Explanation of the naming convention for the folder name extensions:
- _spinup indicates that the dynamic spin-up has been used for the calibration, if left out the calibration was done without the dynamic spin-up.
- w_data indicates that additional data has been added to the directories: ITS-LIVE, Millan et al. ice velocity product and the consensus ice thickness estimate (all described in more detail later).
Deprecated: version 1.4 and 1.5 directories (before v1.6)
All v1.4 directories are still working with OGGM v1.6: however, you may have to change the run parameters back to their previous values.

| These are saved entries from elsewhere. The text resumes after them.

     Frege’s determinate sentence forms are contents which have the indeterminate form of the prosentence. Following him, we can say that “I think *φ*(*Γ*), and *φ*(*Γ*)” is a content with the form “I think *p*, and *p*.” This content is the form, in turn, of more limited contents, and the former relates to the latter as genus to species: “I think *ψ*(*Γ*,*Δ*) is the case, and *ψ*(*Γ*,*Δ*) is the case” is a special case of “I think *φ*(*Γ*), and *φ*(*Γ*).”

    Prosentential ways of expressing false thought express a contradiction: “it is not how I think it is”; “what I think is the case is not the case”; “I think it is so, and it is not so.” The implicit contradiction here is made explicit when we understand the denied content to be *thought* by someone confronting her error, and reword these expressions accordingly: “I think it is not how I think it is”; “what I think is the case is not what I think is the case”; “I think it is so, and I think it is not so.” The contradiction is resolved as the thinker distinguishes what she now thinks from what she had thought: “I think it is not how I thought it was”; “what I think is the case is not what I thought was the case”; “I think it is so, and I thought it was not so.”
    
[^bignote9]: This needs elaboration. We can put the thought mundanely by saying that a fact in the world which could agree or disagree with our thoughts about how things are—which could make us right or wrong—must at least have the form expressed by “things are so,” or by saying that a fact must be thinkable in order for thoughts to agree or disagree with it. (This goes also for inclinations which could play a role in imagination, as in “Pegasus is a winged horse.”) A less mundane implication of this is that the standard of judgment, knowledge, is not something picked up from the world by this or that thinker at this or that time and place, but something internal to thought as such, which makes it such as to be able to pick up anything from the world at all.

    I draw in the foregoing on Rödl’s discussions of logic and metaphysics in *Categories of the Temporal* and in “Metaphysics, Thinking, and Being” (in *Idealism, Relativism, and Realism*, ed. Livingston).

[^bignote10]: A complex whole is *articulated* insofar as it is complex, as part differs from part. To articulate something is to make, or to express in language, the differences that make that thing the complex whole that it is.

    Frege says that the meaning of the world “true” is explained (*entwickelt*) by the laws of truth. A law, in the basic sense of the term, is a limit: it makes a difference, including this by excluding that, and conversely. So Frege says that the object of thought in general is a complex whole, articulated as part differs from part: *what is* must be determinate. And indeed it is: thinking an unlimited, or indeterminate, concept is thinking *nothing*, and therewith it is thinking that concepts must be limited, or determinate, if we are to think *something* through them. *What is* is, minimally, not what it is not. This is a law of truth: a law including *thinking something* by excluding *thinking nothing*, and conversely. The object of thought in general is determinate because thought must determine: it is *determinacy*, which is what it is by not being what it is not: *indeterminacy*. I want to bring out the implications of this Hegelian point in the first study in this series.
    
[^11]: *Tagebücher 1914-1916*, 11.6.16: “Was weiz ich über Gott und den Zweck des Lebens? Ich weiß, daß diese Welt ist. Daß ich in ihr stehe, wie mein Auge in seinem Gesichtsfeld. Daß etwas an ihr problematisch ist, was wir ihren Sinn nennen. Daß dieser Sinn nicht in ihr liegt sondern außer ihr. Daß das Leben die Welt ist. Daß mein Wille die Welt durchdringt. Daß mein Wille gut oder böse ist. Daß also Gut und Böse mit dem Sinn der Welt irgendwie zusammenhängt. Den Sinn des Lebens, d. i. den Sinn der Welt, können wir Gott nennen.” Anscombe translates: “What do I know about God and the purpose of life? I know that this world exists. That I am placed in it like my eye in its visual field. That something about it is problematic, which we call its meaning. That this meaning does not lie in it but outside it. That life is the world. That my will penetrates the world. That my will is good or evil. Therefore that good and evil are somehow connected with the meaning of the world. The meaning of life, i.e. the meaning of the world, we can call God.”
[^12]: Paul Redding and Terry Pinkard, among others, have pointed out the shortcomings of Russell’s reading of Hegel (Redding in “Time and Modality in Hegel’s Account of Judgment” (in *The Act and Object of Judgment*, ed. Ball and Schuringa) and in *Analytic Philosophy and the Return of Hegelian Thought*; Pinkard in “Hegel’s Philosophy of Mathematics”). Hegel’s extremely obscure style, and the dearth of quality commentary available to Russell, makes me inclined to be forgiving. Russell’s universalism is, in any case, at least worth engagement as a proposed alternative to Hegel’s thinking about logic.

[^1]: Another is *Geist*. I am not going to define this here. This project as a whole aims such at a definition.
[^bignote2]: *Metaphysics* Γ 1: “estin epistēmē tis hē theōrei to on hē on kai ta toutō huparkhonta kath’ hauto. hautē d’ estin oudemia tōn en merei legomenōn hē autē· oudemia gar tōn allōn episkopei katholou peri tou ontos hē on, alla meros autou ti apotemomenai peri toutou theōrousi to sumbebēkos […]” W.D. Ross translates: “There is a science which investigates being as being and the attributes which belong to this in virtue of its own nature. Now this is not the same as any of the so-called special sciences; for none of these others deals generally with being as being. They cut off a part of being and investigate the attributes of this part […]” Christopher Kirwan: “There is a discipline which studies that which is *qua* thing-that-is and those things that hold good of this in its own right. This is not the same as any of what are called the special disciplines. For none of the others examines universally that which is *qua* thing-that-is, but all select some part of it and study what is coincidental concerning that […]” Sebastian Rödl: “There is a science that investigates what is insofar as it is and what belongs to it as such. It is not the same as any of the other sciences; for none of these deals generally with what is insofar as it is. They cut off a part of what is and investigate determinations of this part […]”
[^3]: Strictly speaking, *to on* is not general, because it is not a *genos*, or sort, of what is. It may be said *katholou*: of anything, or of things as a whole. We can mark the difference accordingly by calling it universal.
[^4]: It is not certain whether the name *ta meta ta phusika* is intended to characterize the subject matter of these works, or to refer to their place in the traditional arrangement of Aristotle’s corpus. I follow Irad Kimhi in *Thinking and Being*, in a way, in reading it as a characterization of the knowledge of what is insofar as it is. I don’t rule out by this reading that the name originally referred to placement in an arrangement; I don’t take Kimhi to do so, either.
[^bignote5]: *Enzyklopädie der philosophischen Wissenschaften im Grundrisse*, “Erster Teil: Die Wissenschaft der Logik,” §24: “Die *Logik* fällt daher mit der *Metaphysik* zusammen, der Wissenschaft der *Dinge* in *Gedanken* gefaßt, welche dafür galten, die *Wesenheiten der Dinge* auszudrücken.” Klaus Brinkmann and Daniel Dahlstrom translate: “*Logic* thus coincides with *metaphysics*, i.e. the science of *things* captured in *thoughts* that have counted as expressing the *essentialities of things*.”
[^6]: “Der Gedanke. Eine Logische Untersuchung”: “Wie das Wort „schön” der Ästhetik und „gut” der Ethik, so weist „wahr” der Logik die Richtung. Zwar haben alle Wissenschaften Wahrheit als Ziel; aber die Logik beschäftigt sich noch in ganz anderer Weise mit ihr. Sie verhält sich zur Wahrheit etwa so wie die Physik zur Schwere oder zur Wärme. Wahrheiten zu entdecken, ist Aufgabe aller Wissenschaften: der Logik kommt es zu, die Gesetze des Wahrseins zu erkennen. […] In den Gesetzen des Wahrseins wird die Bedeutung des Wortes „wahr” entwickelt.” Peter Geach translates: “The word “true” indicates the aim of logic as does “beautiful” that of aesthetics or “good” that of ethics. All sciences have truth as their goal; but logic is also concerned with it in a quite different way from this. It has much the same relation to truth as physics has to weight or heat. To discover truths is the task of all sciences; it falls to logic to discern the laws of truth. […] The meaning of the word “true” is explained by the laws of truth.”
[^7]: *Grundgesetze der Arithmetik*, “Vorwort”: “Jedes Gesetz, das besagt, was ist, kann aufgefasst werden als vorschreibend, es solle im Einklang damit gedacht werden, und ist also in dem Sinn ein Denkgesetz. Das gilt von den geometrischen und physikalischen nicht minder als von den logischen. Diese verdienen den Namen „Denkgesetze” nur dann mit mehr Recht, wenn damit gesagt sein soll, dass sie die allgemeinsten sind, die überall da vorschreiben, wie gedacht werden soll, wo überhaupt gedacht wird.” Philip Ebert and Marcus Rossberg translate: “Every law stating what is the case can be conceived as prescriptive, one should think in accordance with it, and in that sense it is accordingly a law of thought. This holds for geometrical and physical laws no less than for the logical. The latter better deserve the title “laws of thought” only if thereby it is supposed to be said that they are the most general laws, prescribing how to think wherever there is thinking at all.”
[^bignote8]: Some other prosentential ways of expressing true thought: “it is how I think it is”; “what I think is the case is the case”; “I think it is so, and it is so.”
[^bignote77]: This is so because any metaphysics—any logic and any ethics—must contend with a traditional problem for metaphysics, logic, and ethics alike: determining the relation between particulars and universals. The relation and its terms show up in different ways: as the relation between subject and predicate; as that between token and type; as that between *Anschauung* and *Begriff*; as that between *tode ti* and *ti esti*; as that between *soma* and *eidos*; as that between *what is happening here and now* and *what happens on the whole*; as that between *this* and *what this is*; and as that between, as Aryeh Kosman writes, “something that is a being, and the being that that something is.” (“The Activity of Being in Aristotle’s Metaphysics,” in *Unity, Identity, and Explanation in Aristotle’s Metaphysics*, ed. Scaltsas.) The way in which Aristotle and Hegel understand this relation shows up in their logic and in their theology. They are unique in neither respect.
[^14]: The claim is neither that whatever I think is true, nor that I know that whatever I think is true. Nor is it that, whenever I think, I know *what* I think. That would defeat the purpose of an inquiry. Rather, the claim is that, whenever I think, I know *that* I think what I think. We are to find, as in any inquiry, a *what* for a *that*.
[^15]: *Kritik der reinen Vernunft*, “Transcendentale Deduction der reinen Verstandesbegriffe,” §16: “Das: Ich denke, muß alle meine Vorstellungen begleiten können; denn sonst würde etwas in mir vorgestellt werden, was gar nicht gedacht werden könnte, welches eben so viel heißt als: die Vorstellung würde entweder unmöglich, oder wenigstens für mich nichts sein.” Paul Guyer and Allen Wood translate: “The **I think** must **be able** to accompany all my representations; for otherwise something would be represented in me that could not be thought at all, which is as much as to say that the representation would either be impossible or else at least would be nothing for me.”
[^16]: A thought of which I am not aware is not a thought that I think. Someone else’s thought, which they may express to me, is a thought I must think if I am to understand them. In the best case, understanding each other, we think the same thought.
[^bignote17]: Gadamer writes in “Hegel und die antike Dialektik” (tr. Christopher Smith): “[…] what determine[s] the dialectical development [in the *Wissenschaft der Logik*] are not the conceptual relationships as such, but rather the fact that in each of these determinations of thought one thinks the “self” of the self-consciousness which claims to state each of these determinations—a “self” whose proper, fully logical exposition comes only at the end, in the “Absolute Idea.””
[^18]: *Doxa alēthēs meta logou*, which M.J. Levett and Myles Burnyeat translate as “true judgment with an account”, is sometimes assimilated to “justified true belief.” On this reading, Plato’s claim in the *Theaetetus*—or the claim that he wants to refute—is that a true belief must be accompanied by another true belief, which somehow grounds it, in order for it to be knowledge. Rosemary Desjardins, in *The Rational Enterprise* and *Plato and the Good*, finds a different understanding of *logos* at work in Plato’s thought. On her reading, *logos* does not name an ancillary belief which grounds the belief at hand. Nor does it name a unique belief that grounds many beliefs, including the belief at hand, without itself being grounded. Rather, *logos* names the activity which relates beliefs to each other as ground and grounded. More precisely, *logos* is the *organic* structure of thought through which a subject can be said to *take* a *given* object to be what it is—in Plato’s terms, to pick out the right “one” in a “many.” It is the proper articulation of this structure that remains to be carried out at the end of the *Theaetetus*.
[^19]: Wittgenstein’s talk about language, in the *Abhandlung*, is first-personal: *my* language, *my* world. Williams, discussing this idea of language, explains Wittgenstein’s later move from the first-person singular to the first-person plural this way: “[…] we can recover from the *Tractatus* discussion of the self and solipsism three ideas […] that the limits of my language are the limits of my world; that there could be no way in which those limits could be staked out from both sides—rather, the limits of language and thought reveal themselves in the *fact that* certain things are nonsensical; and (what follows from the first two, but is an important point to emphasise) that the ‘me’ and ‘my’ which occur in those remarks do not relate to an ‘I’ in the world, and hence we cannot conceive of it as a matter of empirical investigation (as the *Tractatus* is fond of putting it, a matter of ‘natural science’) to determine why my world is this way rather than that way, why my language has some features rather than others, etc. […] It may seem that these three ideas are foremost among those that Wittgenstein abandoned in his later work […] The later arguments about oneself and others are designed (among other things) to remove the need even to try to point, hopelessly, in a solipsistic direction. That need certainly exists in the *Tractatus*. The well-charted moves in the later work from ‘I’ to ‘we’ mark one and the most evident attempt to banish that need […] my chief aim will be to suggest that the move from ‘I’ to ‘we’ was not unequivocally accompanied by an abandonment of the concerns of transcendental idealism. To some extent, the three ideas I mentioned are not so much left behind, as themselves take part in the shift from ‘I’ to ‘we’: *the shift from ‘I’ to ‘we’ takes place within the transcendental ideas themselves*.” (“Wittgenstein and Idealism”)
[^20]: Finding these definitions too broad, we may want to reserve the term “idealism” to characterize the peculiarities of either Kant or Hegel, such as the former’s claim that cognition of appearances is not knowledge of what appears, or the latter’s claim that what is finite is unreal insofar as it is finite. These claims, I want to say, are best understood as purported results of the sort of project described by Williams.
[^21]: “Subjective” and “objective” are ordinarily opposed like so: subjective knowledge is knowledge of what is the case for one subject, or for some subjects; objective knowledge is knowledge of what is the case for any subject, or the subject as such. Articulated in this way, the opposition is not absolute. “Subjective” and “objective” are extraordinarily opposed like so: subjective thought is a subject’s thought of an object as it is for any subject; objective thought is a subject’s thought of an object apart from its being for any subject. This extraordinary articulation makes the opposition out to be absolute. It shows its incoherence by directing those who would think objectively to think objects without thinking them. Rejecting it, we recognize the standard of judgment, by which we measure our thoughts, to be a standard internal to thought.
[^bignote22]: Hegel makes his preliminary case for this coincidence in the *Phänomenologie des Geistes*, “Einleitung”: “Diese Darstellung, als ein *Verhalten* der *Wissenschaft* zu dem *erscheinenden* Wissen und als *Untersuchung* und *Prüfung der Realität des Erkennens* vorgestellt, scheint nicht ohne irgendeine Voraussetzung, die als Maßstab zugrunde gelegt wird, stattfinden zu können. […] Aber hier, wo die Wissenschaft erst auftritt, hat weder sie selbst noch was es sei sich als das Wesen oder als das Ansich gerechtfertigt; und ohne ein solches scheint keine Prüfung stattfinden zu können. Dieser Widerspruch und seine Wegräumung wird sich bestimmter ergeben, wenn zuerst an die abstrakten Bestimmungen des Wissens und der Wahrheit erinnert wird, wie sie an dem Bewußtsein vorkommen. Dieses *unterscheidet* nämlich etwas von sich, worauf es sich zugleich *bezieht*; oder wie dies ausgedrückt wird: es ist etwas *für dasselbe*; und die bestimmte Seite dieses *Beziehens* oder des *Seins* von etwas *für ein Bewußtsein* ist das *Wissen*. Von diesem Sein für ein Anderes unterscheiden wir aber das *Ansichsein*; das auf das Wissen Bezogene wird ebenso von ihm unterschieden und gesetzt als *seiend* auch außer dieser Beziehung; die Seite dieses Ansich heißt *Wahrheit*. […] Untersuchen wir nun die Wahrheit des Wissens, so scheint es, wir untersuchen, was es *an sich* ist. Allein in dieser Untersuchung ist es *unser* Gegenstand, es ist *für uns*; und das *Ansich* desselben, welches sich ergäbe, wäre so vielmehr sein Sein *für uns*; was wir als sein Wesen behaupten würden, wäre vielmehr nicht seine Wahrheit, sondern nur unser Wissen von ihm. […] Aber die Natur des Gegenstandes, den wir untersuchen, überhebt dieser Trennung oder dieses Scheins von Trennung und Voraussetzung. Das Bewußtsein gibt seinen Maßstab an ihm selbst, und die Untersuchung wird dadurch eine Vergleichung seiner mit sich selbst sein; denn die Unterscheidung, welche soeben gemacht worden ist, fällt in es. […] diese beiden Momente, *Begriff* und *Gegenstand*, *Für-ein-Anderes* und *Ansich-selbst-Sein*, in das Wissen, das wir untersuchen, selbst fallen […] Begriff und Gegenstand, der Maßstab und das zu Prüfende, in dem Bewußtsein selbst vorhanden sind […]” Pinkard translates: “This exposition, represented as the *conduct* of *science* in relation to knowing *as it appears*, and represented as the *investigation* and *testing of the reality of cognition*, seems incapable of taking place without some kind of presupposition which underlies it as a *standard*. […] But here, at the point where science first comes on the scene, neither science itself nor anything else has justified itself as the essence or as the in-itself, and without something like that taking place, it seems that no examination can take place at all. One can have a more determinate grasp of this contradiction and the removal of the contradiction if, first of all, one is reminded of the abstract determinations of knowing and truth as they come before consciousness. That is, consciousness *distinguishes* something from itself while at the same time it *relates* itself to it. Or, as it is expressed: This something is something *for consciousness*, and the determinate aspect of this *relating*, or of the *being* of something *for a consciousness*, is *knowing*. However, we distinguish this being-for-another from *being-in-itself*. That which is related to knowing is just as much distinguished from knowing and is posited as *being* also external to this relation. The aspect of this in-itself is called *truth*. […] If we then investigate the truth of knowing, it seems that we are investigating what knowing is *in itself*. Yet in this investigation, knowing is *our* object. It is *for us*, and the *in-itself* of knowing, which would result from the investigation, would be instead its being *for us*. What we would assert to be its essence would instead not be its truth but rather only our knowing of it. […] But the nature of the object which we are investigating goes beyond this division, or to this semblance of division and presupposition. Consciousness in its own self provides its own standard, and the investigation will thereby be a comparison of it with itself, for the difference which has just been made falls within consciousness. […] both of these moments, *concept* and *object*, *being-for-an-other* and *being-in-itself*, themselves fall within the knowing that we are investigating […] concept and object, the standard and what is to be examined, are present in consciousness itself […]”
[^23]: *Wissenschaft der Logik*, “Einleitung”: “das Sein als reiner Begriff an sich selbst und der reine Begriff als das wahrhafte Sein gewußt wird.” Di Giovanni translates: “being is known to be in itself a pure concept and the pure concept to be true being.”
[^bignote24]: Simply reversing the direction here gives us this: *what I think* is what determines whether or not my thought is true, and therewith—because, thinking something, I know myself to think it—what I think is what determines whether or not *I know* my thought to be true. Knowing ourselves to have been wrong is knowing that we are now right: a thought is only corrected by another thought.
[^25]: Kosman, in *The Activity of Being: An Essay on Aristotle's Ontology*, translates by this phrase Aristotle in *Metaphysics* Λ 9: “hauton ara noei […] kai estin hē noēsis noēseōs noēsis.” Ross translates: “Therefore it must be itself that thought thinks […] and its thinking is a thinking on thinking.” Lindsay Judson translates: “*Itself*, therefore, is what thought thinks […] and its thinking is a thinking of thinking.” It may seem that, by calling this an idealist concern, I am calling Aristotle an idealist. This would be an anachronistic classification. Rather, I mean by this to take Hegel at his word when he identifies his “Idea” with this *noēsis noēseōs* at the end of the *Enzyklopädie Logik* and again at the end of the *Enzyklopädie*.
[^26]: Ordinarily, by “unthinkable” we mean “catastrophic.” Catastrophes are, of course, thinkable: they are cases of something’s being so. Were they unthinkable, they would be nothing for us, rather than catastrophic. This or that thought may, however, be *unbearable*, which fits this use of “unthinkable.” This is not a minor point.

We document them here:
A. Default
If not provided with a specific prepro_base_url
argument,
:py:func:`workflow.init_glacier_directories` will download the glacier
directories from the default urls. Here is a summary of the default configuration:
- model parameters as of the
oggm/params.cfg
file at the published model version - flowline glaciers computed from the geometrical centerlines (including tributaries)
- baseline climate from CRU (not available for Antarctica) using a global precipitation factor of 2.5 (path index: pcp2.5)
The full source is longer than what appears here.